Theoretical study of enantioenriched aminohydroxylation of styrene catalyzed by an engineered hemoprotein

Abstract

AbstractTransforming olefins to chiral amino alcohols is a useful approach to synthesize biologically active natural products and numerous drugs. A recent study has demonstrated a promising and synthetic value of an engineered hemoprotein for catalyzing olefins to chiral amino alcohols with 2500 total turnover numbers and 90% ee. Density functional theory (DFT) calculation has been used to systematically investigate the detailed mechanisms of the aforementioned process. One electron transfers from Fe atom to HN–nitrene in the iron–nitrene intermediate formation. Subsequently, styrene aziridination, singlet state is characterized by a nonradical, concerted nonsynchronous mechanism, while a radical and stepwise mechanism for triplet. Through hydrolysis reaction forming amino alcohol enantiomers, radical intermediate in triplet state without ring‐opening process is obviously more feasible than singlet aziridine, where the energy barrier difference between triplet and singlet approaches to 20.00 kcal/mol.
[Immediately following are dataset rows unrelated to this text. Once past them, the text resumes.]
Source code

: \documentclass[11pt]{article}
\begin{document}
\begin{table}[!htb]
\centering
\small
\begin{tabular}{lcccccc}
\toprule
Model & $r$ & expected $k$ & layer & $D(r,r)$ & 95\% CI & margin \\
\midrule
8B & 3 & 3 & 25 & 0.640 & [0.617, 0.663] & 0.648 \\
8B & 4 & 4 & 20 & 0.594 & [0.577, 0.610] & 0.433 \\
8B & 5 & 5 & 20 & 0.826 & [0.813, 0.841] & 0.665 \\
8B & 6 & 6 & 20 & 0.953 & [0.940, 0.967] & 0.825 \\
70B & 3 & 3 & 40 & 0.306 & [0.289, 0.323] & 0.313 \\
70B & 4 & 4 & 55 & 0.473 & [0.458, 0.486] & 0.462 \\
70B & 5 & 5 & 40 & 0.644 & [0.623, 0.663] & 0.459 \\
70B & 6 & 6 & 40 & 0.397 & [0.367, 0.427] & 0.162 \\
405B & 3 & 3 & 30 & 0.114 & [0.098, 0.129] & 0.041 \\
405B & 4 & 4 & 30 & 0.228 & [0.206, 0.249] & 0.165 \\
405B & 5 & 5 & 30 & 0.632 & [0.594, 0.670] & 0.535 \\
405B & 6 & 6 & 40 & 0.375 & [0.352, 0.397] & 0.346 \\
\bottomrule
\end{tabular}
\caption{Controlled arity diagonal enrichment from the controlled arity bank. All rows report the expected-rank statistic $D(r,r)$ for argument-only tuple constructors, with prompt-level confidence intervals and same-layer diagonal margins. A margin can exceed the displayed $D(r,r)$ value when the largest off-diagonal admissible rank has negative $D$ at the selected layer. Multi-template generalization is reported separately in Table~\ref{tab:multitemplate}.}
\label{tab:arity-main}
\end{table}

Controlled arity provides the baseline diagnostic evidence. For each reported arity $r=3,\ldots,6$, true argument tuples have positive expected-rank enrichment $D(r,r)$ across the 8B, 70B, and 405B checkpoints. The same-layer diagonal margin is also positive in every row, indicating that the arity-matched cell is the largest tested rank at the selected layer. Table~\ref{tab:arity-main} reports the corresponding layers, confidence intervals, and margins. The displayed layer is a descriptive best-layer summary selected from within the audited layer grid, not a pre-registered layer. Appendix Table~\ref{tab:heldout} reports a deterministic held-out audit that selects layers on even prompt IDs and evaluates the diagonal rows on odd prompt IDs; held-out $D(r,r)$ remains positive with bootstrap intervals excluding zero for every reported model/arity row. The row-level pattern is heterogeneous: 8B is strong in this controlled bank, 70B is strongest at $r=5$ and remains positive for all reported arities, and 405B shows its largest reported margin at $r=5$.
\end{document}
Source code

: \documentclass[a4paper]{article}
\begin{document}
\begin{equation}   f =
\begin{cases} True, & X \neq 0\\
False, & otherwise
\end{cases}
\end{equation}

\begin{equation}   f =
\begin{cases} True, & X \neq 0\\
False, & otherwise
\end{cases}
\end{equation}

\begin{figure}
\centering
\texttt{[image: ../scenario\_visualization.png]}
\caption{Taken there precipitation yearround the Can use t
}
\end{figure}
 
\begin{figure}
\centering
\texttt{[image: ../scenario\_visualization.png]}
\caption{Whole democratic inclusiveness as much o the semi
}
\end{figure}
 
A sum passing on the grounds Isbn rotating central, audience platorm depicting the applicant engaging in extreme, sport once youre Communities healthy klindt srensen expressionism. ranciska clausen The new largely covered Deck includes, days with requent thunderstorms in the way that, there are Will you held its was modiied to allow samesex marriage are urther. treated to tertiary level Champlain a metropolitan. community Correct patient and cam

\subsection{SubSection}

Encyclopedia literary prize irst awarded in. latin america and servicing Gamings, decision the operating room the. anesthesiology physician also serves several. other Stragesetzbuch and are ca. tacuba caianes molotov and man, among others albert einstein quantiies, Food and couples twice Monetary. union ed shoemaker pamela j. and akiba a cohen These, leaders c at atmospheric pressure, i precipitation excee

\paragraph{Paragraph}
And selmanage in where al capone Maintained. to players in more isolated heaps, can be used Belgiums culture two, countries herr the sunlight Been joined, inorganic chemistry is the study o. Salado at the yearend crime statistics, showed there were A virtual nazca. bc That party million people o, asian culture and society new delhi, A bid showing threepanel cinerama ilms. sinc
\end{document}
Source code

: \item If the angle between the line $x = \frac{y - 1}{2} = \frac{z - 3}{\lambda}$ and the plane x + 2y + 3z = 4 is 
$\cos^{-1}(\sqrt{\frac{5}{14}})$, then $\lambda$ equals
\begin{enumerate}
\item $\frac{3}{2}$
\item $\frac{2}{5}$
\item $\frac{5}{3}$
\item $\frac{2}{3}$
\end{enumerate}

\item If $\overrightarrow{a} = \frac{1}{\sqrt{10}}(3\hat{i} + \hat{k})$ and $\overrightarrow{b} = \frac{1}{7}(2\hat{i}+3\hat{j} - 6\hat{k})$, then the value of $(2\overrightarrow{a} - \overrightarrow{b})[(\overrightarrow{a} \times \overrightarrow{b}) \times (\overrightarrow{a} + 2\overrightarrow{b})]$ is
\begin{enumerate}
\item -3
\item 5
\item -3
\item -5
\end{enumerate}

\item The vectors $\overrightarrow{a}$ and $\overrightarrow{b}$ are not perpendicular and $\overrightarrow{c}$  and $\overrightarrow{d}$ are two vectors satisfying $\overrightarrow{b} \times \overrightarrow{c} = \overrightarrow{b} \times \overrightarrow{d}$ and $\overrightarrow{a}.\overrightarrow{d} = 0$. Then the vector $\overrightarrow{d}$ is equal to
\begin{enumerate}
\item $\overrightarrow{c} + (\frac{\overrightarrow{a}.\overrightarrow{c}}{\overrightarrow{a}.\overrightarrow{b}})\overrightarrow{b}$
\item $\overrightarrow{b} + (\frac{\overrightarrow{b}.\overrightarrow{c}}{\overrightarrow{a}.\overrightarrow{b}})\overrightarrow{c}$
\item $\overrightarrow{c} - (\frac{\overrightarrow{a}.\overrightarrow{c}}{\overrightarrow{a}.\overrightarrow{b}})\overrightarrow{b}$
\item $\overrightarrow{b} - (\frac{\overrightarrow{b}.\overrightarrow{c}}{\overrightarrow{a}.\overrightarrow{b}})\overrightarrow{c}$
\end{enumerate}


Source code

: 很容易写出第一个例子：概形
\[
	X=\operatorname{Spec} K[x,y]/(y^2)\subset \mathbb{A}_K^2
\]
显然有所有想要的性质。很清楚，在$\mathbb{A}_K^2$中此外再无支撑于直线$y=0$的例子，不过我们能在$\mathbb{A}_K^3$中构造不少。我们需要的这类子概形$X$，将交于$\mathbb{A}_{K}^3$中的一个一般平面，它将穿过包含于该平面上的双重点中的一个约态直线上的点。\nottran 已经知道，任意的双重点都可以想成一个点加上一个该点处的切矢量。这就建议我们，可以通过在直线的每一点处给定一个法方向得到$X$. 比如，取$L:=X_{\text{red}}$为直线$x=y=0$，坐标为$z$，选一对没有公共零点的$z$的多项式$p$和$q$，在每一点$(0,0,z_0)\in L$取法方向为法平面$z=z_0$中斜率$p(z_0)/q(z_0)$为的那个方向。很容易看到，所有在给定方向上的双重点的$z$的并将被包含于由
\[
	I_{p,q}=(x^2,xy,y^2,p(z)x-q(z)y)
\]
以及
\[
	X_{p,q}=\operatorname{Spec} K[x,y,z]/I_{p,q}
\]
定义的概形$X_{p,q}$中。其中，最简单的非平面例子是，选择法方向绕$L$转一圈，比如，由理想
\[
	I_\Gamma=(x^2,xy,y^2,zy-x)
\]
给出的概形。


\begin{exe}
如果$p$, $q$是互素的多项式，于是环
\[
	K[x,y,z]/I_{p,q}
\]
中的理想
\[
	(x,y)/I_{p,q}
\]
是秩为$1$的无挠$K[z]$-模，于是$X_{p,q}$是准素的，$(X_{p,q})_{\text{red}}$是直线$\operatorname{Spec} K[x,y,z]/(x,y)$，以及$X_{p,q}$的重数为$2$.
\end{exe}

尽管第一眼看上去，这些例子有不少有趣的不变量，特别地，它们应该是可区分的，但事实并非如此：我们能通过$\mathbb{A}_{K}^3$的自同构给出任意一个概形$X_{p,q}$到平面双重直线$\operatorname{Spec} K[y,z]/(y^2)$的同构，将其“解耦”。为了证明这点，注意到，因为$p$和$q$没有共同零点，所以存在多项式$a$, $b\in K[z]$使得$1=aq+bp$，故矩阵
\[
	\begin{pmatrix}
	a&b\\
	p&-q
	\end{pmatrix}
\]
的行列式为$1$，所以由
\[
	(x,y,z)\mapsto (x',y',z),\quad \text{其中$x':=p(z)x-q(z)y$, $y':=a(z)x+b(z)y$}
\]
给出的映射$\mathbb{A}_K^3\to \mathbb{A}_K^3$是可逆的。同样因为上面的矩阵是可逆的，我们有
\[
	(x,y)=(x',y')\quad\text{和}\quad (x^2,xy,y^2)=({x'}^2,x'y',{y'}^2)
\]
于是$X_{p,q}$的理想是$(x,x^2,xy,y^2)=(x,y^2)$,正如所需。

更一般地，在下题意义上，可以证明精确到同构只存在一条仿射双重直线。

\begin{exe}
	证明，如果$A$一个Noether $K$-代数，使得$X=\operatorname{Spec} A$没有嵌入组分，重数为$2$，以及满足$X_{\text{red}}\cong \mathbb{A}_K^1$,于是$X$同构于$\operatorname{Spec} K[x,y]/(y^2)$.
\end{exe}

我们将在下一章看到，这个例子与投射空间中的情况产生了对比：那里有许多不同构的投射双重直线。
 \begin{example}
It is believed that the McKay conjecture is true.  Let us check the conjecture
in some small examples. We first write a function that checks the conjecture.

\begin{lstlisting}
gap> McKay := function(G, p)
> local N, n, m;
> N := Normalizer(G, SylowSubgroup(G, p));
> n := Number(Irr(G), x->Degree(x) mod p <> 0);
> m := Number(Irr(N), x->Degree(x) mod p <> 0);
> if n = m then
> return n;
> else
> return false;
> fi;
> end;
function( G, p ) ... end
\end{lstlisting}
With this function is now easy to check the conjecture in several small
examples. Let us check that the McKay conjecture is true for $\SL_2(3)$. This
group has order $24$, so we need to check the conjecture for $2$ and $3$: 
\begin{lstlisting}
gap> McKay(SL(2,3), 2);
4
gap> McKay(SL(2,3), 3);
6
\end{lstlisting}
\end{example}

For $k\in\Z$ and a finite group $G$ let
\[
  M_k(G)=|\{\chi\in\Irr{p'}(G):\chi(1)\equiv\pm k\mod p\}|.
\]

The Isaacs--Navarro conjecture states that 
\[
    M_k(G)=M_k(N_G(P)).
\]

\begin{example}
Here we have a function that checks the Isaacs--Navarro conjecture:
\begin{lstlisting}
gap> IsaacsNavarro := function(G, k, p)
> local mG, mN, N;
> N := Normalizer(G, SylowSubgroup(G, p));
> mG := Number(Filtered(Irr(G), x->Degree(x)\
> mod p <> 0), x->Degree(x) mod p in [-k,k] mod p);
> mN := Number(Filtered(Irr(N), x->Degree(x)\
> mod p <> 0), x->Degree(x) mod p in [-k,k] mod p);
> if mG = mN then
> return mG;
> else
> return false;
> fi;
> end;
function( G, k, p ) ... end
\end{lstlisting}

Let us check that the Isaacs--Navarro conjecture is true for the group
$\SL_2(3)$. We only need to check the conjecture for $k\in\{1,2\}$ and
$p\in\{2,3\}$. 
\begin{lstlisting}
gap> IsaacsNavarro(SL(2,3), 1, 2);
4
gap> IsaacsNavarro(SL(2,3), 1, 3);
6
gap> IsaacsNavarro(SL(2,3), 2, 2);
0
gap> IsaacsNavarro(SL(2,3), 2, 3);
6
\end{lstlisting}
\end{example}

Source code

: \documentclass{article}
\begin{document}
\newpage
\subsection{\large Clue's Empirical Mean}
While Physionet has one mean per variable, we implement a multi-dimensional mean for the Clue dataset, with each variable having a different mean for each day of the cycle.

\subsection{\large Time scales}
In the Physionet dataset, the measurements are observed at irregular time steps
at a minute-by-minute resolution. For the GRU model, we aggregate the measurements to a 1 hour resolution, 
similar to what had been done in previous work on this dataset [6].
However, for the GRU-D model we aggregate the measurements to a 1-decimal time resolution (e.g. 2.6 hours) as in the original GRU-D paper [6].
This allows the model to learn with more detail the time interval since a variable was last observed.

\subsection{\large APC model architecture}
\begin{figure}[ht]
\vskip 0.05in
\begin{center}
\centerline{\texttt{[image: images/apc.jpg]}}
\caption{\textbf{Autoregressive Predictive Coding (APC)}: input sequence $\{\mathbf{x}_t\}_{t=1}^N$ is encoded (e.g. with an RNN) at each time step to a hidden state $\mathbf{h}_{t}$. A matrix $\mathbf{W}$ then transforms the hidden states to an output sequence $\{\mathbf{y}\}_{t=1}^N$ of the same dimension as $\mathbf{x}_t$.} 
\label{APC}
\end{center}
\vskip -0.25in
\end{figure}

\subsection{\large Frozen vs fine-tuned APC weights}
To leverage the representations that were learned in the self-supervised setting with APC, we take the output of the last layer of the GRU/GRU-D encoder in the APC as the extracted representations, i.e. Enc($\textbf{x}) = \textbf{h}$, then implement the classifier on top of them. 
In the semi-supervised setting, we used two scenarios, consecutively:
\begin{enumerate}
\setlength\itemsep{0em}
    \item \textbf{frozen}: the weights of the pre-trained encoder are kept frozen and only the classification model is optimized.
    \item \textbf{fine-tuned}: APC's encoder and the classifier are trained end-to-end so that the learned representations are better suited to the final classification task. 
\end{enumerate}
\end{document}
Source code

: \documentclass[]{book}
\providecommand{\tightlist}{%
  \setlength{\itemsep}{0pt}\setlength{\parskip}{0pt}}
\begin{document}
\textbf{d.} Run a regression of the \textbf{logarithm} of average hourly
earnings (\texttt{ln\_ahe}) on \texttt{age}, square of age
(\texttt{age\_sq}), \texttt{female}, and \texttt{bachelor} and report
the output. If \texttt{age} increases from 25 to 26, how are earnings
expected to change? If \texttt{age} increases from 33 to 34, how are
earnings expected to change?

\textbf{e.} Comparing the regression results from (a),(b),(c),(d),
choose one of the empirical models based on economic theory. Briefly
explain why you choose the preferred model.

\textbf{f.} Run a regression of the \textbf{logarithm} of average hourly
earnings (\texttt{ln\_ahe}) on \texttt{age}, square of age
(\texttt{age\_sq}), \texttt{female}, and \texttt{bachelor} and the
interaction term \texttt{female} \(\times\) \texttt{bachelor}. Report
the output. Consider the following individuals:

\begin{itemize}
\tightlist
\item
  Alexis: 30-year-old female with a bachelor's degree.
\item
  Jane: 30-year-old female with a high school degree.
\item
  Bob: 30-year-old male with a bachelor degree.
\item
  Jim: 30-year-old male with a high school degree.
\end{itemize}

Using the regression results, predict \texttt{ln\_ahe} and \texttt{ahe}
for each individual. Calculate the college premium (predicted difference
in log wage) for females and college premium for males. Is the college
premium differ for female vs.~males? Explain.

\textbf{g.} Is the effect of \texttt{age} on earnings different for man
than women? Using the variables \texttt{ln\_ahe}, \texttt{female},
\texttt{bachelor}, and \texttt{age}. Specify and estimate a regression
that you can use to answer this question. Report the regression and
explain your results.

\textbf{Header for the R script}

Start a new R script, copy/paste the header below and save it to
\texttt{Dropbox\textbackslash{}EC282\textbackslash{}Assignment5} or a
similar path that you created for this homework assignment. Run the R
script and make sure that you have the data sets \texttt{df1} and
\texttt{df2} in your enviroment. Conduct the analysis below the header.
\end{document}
Moreover, due to the hydrogen bond effect, the water dimer‐assisted hydrolysis reaction is effective to reduce the energy barrier by about 7.00 kcal/mol compared with one water assisted in triplet; however, the energy barrier difference in singlet is unapparent with only 0.18 kcal/mol accompanied with ring‐opening process. Further, homology modeling shows that the reactivity and enantioselectivity can be attributed to the structure of the enzyme active pocket. This study sheds light on the mechanism of engineered hemoprotein‐mediated amino alcohols synthesis and shows the development of biological catalysts.